Women carry giant baskets on their heads poised and dangerous but their faces are serene. The baskets are orange and brown and carry the smell of fish. Some baskets overflow with samosas and when one drops from the basket, beggar children scurry for it. Dried orange paste cakes the corners of their lips. Cars and bicycles heavy with chickens swerve around cows that rule the road. Fat, slow cows flaunt orange blossoms between their horns, swinging between them like a hammock. Their horns are painted with red and gold stars and flowers. My temporary sister wears an orange thread around her wrist that signifies that she has a brother and he tied it to her wrist in a ceremony that honors their bond. She interlocks her fingers with mine as we walk towards what looks like a toy car. The children knock on the window as our car drives away. They chase the car for several blocks yelling, “Ferungi!” which is Hindi for foreigner.

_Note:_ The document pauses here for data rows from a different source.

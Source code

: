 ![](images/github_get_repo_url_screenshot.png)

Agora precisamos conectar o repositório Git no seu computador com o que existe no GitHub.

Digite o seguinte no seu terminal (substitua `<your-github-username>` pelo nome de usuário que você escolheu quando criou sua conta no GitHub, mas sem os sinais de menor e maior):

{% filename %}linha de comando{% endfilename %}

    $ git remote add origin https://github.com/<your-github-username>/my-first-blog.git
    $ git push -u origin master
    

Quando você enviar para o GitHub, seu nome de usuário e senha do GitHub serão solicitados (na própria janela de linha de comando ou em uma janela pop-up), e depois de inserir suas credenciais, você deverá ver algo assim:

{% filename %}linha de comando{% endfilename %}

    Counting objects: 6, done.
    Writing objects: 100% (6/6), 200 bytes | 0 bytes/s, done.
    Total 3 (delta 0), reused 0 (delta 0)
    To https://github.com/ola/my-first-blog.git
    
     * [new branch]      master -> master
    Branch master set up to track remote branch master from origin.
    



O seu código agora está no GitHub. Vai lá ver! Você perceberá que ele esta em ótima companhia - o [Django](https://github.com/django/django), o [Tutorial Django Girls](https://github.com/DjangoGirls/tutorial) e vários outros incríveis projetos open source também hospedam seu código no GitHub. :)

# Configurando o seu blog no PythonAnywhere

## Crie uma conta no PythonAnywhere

Bombay is also white. The bread rolls the vendors sell in baskets as they yell, “Pan pan pan pan” are wrapped in stiff white napkins. Milk is delivered in small bottles in grey metal baskets like in old episodes of Leave it to Beaver. I listen to my Prince “Under a Cherry Moon” cassette tape on my Walkman and walk along the gutter next to palatial marble houses. A man squats and shits in the street. I panic because I want to stare but I look away instead. I think about what it means to be white here, to have the luxury of white cotton underwear and a private poop behind closed doors. Visions of divine white toilet paper taunt me as I pass men in sandals and white turbans. They open their funny pajamas and take their dicks out and point them at me as they walk towards me. This happens so many times I lose count. It happens when I walk with my Indian host family and when it does, my sister locks hands and squeezes me tight. “This way,” she snaps. “Ouch,” I say. She pulls me into a store that sells saris and nose jewelry until the men walk past the store to the nearby marketplace. I want to ask why the men do that but I don’t. Jothi avoids my eyes and holds a green and gold sari. “How much?” she asks the saleswoman. My long skirt is white with gawdy pink and black flowers. We leave with my first-ever sari.
I’ve never been on a double-decker bus so I ride one all day and the men stare. I switch seats to wriggle out of their sight but they come closer, stand over me and clutch the handrail near my head. I wander into an indoor market and two men in turbans pinch my butt. I run to the nearest rickshaw and tell him, “Bandra Road.” When I walk in the front door, the family is sitting at a table for dinner. They are angry and silent. Later, my host brother tells me, “Women who come home after dusk are whores,” right away. He’s trying to explain why his father yelled behind their closed door earlier. The father yelled so fast, I couldn’t catch one familiar word. I can tell by my host brother’s slouch and the way he wobbles his head that he thinks it’s silly that his father yells but I’m afraid he will kick me out, send me back home. He wears American clothes a few years outmoded, but the best money can buy in Bombay. White Izod and blue jeans.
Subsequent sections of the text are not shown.